** Source data **
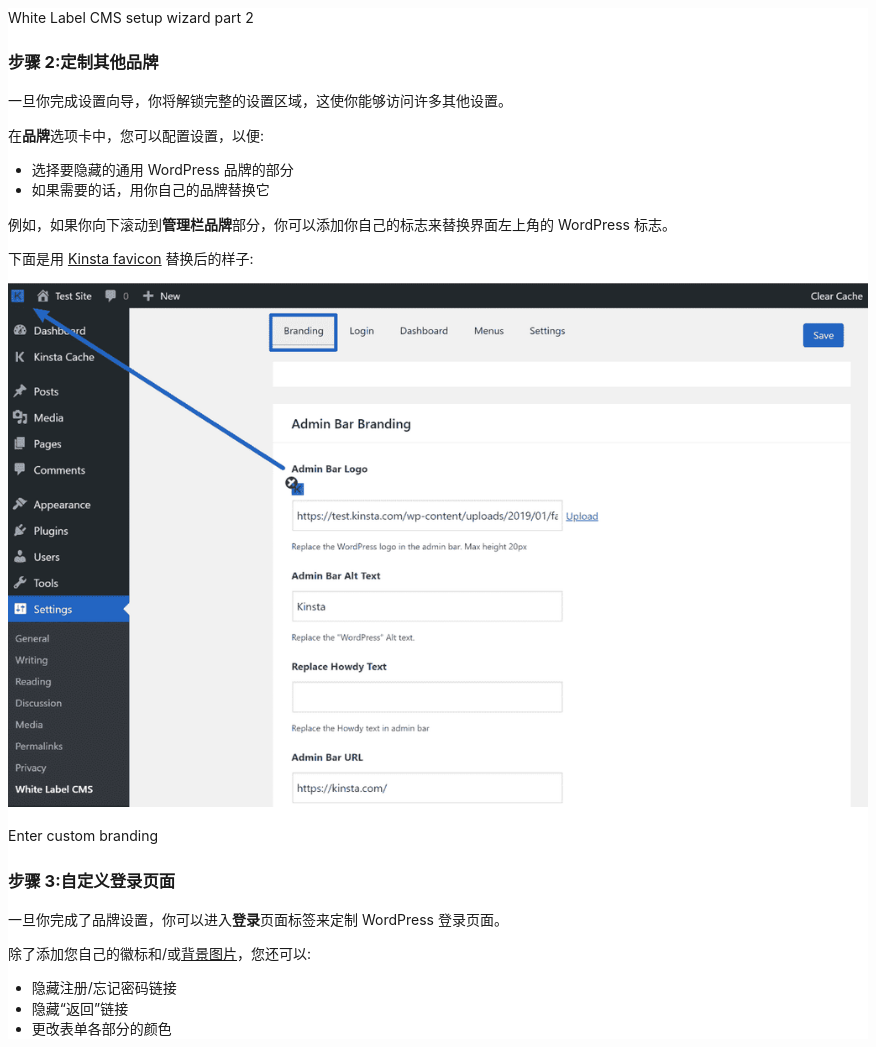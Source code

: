 
White Label CMS setup wizard part 2



### 步骤 2:定制其他品牌

一旦你完成设置向导，你将解锁完整的设置区域，这使你能够访问许多其他设置。

在**品牌**选项卡中，您可以配置设置，以便:

*   选择要隐藏的通用 WordPress 品牌的部分
*   如果需要的话，用你自己的品牌替换它

例如，如果你向下滚动到**管理栏品牌**部分，你可以添加你自己的标志来替换界面左上角的 WordPress 标志。

下面是用 [Kinsta favicon](https://kinsta.com/knowledgebase/wordpress-favicon/) 替换后的样子:

![Enter custom branding](img/9a836a3a19e529904afe528170e7ddea.png)

Enter custom branding



### 步骤 3:自定义登录页面

一旦你完成了品牌设置，你可以进入**登录**页面标签来定制 WordPress 登录页面。

除了添加您自己的徽标和/或[背景图片](https://kinsta.com/blog/wordpress-background-image/)，您还可以:

*   隐藏注册/忘记密码链接
*   隐藏“返回”链接
*   更改表单各部分的颜色
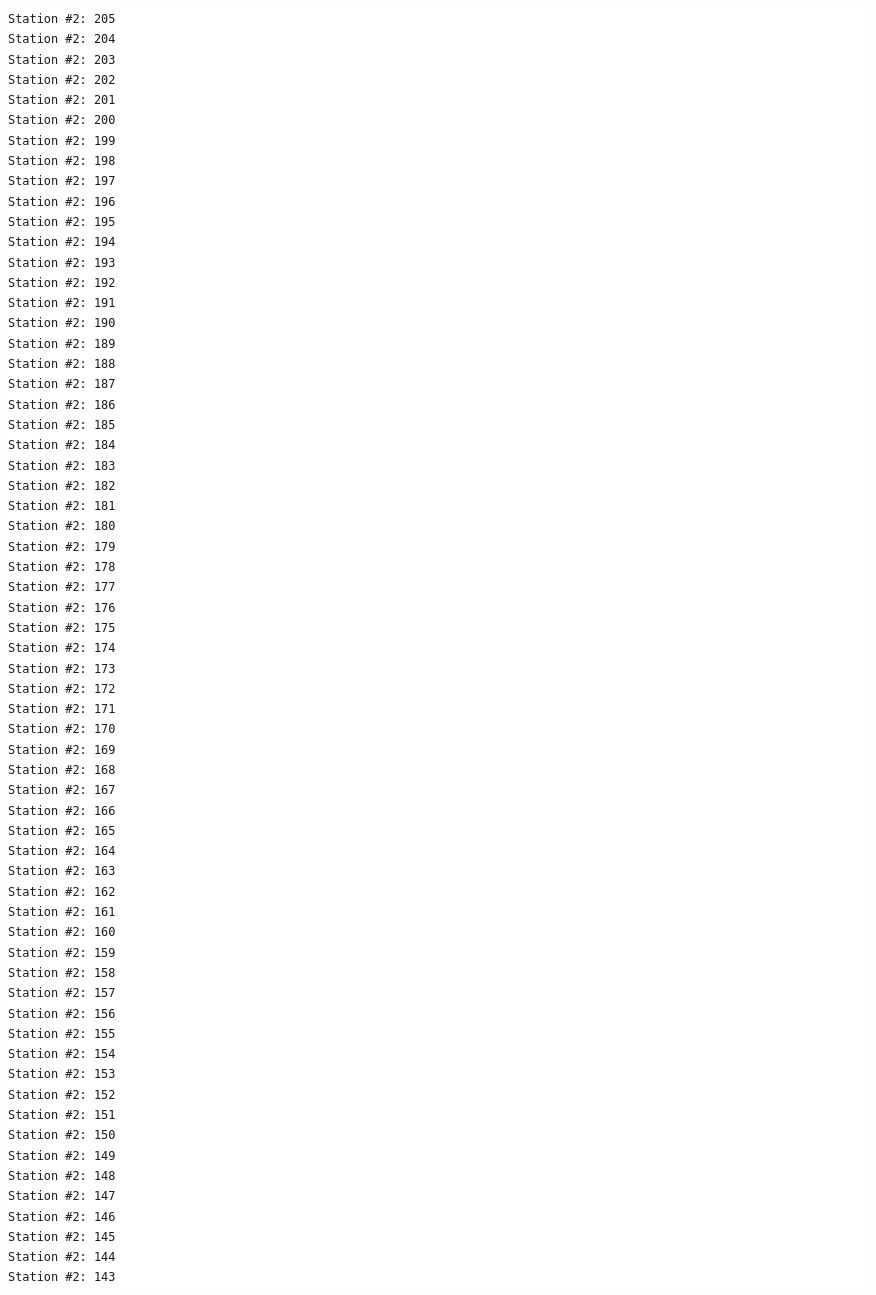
 ```
Station #2: 205
Station #2: 204
Station #2: 203
Station #2: 202
Station #2: 201
Station #2: 200
Station #2: 199
Station #2: 198
Station #2: 197
Station #2: 196
Station #2: 195
Station #2: 194
Station #2: 193
Station #2: 192
Station #2: 191
Station #2: 190
Station #2: 189
Station #2: 188
Station #2: 187
Station #2: 186
Station #2: 185
Station #2: 184
Station #2: 183
Station #2: 182
Station #2: 181
Station #2: 180
Station #2: 179
Station #2: 178
Station #2: 177
Station #2: 176
Station #2: 175
Station #2: 174
Station #2: 173
Station #2: 172
Station #2: 171
Station #2: 170
Station #2: 169
Station #2: 168
Station #2: 167
Station #2: 166
Station #2: 165
Station #2: 164
Station #2: 163
Station #2: 162
Station #2: 161
Station #2: 160
Station #2: 159
Station #2: 158
Station #2: 157
Station #2: 156
Station #2: 155
Station #2: 154
Station #2: 153
Station #2: 152
Station #2: 151
Station #2: 150
Station #2: 149
Station #2: 148
Station #2: 147
Station #2: 146
Station #2: 145
Station #2: 144
Station #2: 143
```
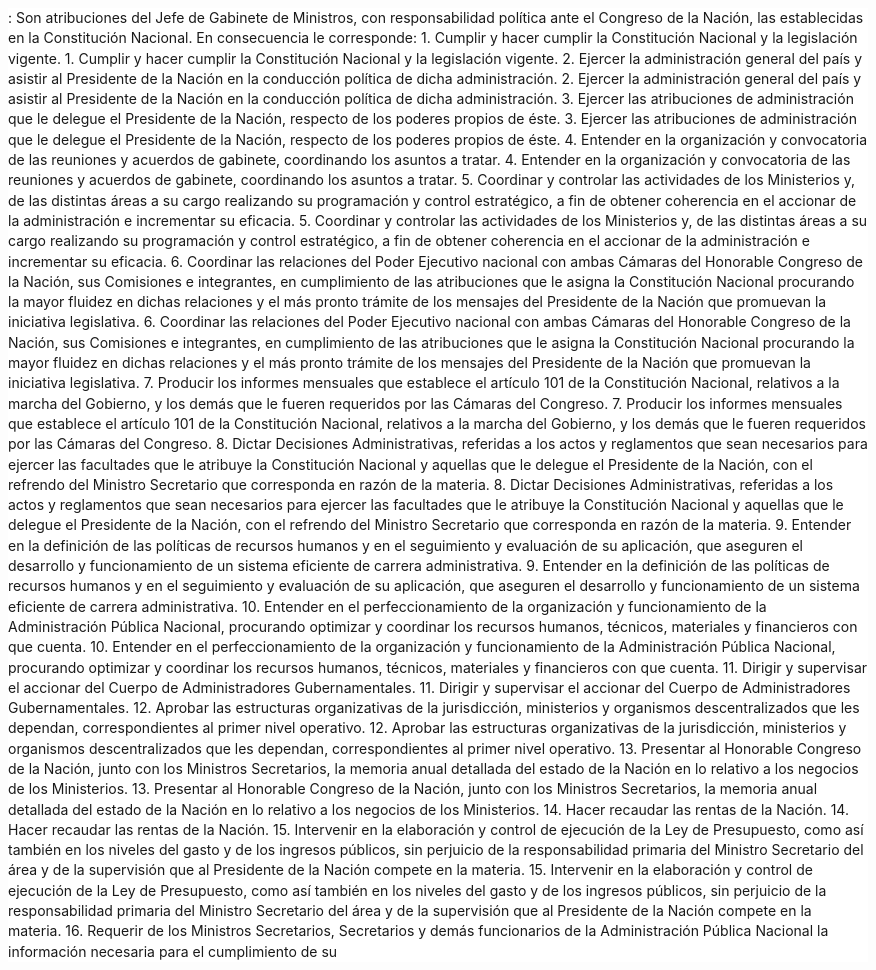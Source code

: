   : Son atribuciones del Jefe de Gabinete de Ministros, con responsabilidad política ante el Congreso de la Nación, las establecidas en la Constitución Nacional. En consecuencia le corresponde: 1. Cumplir y hacer cumplir la Constitución Nacional y la legislación vigente. 1. Cumplir y hacer cumplir la Constitución Nacional y la legislación vigente. 2. Ejercer la administración general del país y asistir al Presidente de la Nación en la conducción política de dicha administración. 2. Ejercer la administración general del país y asistir al Presidente de la Nación en la conducción política de dicha administración. 3. Ejercer las atribuciones de administración que le delegue el Presidente de la Nación, respecto de los poderes propios de éste. 3. Ejercer las atribuciones de administración que le delegue el Presidente de la Nación, respecto de los poderes propios de éste. 4. Entender en la organización y convocatoria de las reuniones y acuerdos de gabinete, coordinando los asuntos a tratar. 4. Entender en la organización y convocatoria de las reuniones y acuerdos de gabinete, coordinando los asuntos a tratar. 5. Coordinar y controlar las actividades de los Ministerios y, de las distintas áreas a su cargo realizando su programación y control estratégico, a fin de obtener coherencia en el accionar de la administración e incrementar su eficacia. 5. Coordinar y controlar las actividades de los Ministerios y, de las distintas áreas a su cargo realizando su programación y control estratégico, a fin de obtener coherencia en el accionar de la administración e incrementar su eficacia. 6. Coordinar las relaciones del Poder Ejecutivo nacional con ambas Cámaras del Honorable Congreso de la Nación, sus Comisiones e integrantes, en cumplimiento de las atribuciones que le asigna la Constitución Nacional procurando la mayor fluidez en dichas relaciones y el más pronto trámite de los mensajes del Presidente de la Nación que promuevan la iniciativa legislativa. 6. Coordinar las relaciones del Poder Ejecutivo nacional con ambas Cámaras del Honorable Congreso de la Nación, sus Comisiones e integrantes, en cumplimiento de las atribuciones que le asigna la Constitución Nacional procurando la mayor fluidez en dichas relaciones y el más pronto trámite de los mensajes del Presidente de la Nación que promuevan la iniciativa legislativa. 7. Producir los informes mensuales que establece el artículo 101 de la Constitución Nacional, relativos a la marcha del Gobierno, y los demás que le fueren requeridos por las Cámaras del Congreso. 7. Producir los informes mensuales que establece el artículo 101 de la Constitución Nacional, relativos a la marcha del Gobierno, y los demás que le fueren requeridos por las Cámaras del Congreso. 8. Dictar Decisiones Administrativas, referidas a los actos y reglamentos que sean necesarios para ejercer las facultades que le atribuye la Constitución Nacional y aquellas que le delegue el Presidente de la Nación, con el refrendo del Ministro Secretario que corresponda en razón de la materia. 8. Dictar Decisiones Administrativas, referidas a los actos y reglamentos que sean necesarios para ejercer las facultades que le atribuye la Constitución Nacional y aquellas que le delegue el Presidente de la Nación, con el refrendo del Ministro Secretario que corresponda en razón de la materia. 9. Entender en la definición de las políticas de recursos humanos y en el seguimiento y evaluación de su aplicación, que aseguren el desarrollo y funcionamiento de un sistema eficiente de carrera administrativa. 9. Entender en la definición de las políticas de recursos humanos y en el seguimiento y evaluación de su aplicación, que aseguren el desarrollo y funcionamiento de un sistema eficiente de carrera administrativa. 10. Entender en el perfeccionamiento de la organización y funcionamiento de la Administración Pública Nacional, procurando optimizar y coordinar los recursos humanos, técnicos, materiales y financieros con que cuenta. 10. Entender en el perfeccionamiento de la organización y funcionamiento de la Administración Pública Nacional, procurando optimizar y coordinar los recursos humanos, técnicos, materiales y financieros con que cuenta. 11. Dirigir y supervisar el accionar del Cuerpo de Administradores Gubernamentales. 11. Dirigir y supervisar el accionar del Cuerpo de Administradores Gubernamentales. 12. Aprobar las estructuras organizativas de la jurisdicción, ministerios y organismos descentralizados que les dependan, correspondientes al primer nivel operativo. 12. Aprobar las estructuras organizativas de la jurisdicción, ministerios y organismos descentralizados que les dependan, correspondientes al primer nivel operativo. 13. Presentar al Honorable Congreso de la Nación, junto con los Ministros Secretarios, la memoria anual detallada del estado de la Nación en lo relativo a los negocios de los Ministerios. 13. Presentar al Honorable Congreso de la Nación, junto con los Ministros Secretarios, la memoria anual detallada del estado de la Nación en lo relativo a los negocios de los Ministerios. 14. Hacer recaudar las rentas de la Nación. 14. Hacer recaudar las rentas de la Nación. 15. Intervenir en la elaboración y control de ejecución de la Ley de Presupuesto, como así también en los niveles del gasto y de los ingresos públicos, sin perjuicio de la responsabilidad primaria del Ministro Secretario del área y de la supervisión que al Presidente de la Nación compete en la materia. 15. Intervenir en la elaboración y control de ejecución de la Ley de Presupuesto, como así también en los niveles del gasto y de los ingresos públicos, sin perjuicio de la responsabilidad primaria del Ministro Secretario del área y de la supervisión que al Presidente de la Nación compete en la materia. 16. Requerir de los Ministros Secretarios, Secretarios y demás funcionarios de la Administración Pública Nacional la información necesaria para el cumplimiento de su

** Directions **
Return each line above word for word. Skip the pictures.

** The answer **
Source code

: 
White Label CMS setup wizard part 2



### 步骤 2:定制其他品牌

一旦你完成设置向导，你将解锁完整的设置区域，这使你能够访问许多其他设置。

在**品牌**选项卡中，您可以配置设置，以便:

*   选择要隐藏的通用 WordPress 品牌的部分
*   如果需要的话，用你自己的品牌替换它

例如，如果你向下滚动到**管理栏品牌**部分，你可以添加你自己的标志来替换界面左上角的 WordPress 标志。

下面是用 [Kinsta favicon](https://kinsta.com/knowledgebase/wordpress-favicon/) 替换后的样子:

![Enter custom branding](img/9a836a3a19e529904afe528170e7ddea.png)

Enter custom branding



### 步骤 3:自定义登录页面

一旦你完成了品牌设置，你可以进入**登录**页面标签来定制 WordPress 登录页面。

除了添加您自己的徽标和/或[背景图片](https://kinsta.com/blog/wordpress-background-image/)，您还可以:

*   隐藏注册/忘记密码链接
*   隐藏“返回”链接
*   更改表单各部分的颜色
 ```
Station #2: 205
Station #2: 204
Station #2: 203
Station #2: 202
Station #2: 201
Station #2: 200
Station #2: 199
Station #2: 198
Station #2: 197
Station #2: 196
Station #2: 195
Station #2: 194
Station #2: 193
Station #2: 192
Station #2: 191
Station #2: 190
Station #2: 189
Station #2: 188
Station #2: 187
Station #2: 186
Station #2: 185
Station #2: 184
Station #2: 183
Station #2: 182
Station #2: 181
Station #2: 180
Station #2: 179
Station #2: 178
Station #2: 177
Station #2: 176
Station #2: 175
Station #2: 174
Station #2: 173
Station #2: 172
Station #2: 171
Station #2: 170
Station #2: 169
Station #2: 168
Station #2: 167
Station #2: 166
Station #2: 165
Station #2: 164
Station #2: 163
Station #2: 162
Station #2: 161
Station #2: 160
Station #2: 159
Station #2: 158
Station #2: 157
Station #2: 156
Station #2: 155
Station #2: 154
Station #2: 153
Station #2: 152
Station #2: 151
Station #2: 150
Station #2: 149
Station #2: 148
Station #2: 147
Station #2: 146
Station #2: 145
Station #2: 144
Station #2: 143
```
Source code

:   : Son atribuciones del Jefe de Gabinete de Ministros, con responsabilidad política ante el Congreso de la Nación, las establecidas en la Constitución Nacional. En consecuencia le corresponde: 1. Cumplir y hacer cumplir la Constitución Nacional y la legislación vigente. 1. Cumplir y hacer cumplir la Constitución Nacional y la legislación vigente. 2. Ejercer la administración general del país y asistir al Presidente de la Nación en la conducción política de dicha administración. 2. Ejercer la administración general del país y asistir al Presidente de la Nación en la conducción política de dicha administración. 3. Ejercer las atribuciones de administración que le delegue el Presidente de la Nación, respecto de los poderes propios de éste. 3. Ejercer las atribuciones de administración que le delegue el Presidente de la Nación, respecto de los poderes propios de éste. 4. Entender en la organización y convocatoria de las reuniones y acuerdos de gabinete, coordinando los asuntos a tratar. 4. Entender en la organización y convocatoria de las reuniones y acuerdos de gabinete, coordinando los asuntos a tratar. 5. Coordinar y controlar las actividades de los Ministerios y, de las distintas áreas a su cargo realizando su programación y control estratégico, a fin de obtener coherencia en el accionar de la administración e incrementar su eficacia. 5. Coordinar y controlar las actividades de los Ministerios y, de las distintas áreas a su cargo realizando su programación y control estratégico, a fin de obtener coherencia en el accionar de la administración e incrementar su eficacia. 6. Coordinar las relaciones del Poder Ejecutivo nacional con ambas Cámaras del Honorable Congreso de la Nación, sus Comisiones e integrantes, en cumplimiento de las atribuciones que le asigna la Constitución Nacional procurando la mayor fluidez en dichas relaciones y el más pronto trámite de los mensajes del Presidente de la Nación que promuevan la iniciativa legislativa. 6. Coordinar las relaciones del Poder Ejecutivo nacional con ambas Cámaras del Honorable Congreso de la Nación, sus Comisiones e integrantes, en cumplimiento de las atribuciones que le asigna la Constitución Nacional procurando la mayor fluidez en dichas relaciones y el más pronto trámite de los mensajes del Presidente de la Nación que promuevan la iniciativa legislativa. 7. Producir los informes mensuales que establece el artículo 101 de la Constitución Nacional, relativos a la marcha del Gobierno, y los demás que le fueren requeridos por las Cámaras del Congreso. 7. Producir los informes mensuales que establece el artículo 101 de la Constitución Nacional, relativos a la marcha del Gobierno, y los demás que le fueren requeridos por las Cámaras del Congreso. 8. Dictar Decisiones Administrativas, referidas a los actos y reglamentos que sean necesarios para ejercer las facultades que le atribuye la Constitución Nacional y aquellas que le delegue el Presidente de la Nación, con el refrendo del Ministro Secretario que corresponda en razón de la materia. 8. Dictar Decisiones Administrativas, referidas a los actos y reglamentos que sean necesarios para ejercer las facultades que le atribuye la Constitución Nacional y aquellas que le delegue el Presidente de la Nación, con el refrendo del Ministro Secretario que corresponda en razón de la materia. 9. Entender en la definición de las políticas de recursos humanos y en el seguimiento y evaluación de su aplicación, que aseguren el desarrollo y funcionamiento de un sistema eficiente de carrera administrativa. 9. Entender en la definición de las políticas de recursos humanos y en el seguimiento y evaluación de su aplicación, que aseguren el desarrollo y funcionamiento de un sistema eficiente de carrera administrativa. 10. Entender en el perfeccionamiento de la organización y funcionamiento de la Administración Pública Nacional, procurando optimizar y coordinar los recursos humanos, técnicos, materiales y financieros con que cuenta. 10. Entender en el perfeccionamiento de la organización y funcionamiento de la Administración Pública Nacional, procurando optimizar y coordinar los recursos humanos, técnicos, materiales y financieros con que cuenta. 11. Dirigir y supervisar el accionar del Cuerpo de Administradores Gubernamentales. 11. Dirigir y supervisar el accionar del Cuerpo de Administradores Gubernamentales. 12. Aprobar las estructuras organizativas de la jurisdicción, ministerios y organismos descentralizados que les dependan, correspondientes al primer nivel operativo. 12. Aprobar las estructuras organizativas de la jurisdicción, ministerios y organismos descentralizados que les dependan, correspondientes al primer nivel operativo. 13. Presentar al Honorable Congreso de la Nación, junto con los Ministros Secretarios, la memoria anual detallada del estado de la Nación en lo relativo a los negocios de los Ministerios. 13. Presentar al Honorable Congreso de la Nación, junto con los Ministros Secretarios, la memoria anual detallada del estado de la Nación en lo relativo a los negocios de los Ministerios. 14. Hacer recaudar las rentas de la Nación. 14. Hacer recaudar las rentas de la Nación. 15. Intervenir en la elaboración y control de ejecución de la Ley de Presupuesto, como así también en los niveles del gasto y de los ingresos públicos, sin perjuicio de la responsabilidad primaria del Ministro Secretario del área y de la supervisión que al Presidente de la Nación compete en la materia. 15. Intervenir en la elaboración y control de ejecución de la Ley de Presupuesto, como así también en los niveles del gasto y de los ingresos públicos, sin perjuicio de la responsabilidad primaria del Ministro Secretario del área y de la supervisión que al Presidente de la Nación compete en la materia. 16. Requerir de los Ministros Secretarios, Secretarios y demás funcionarios de la Administración Pública Nacional la información necesaria para el cumplimiento de su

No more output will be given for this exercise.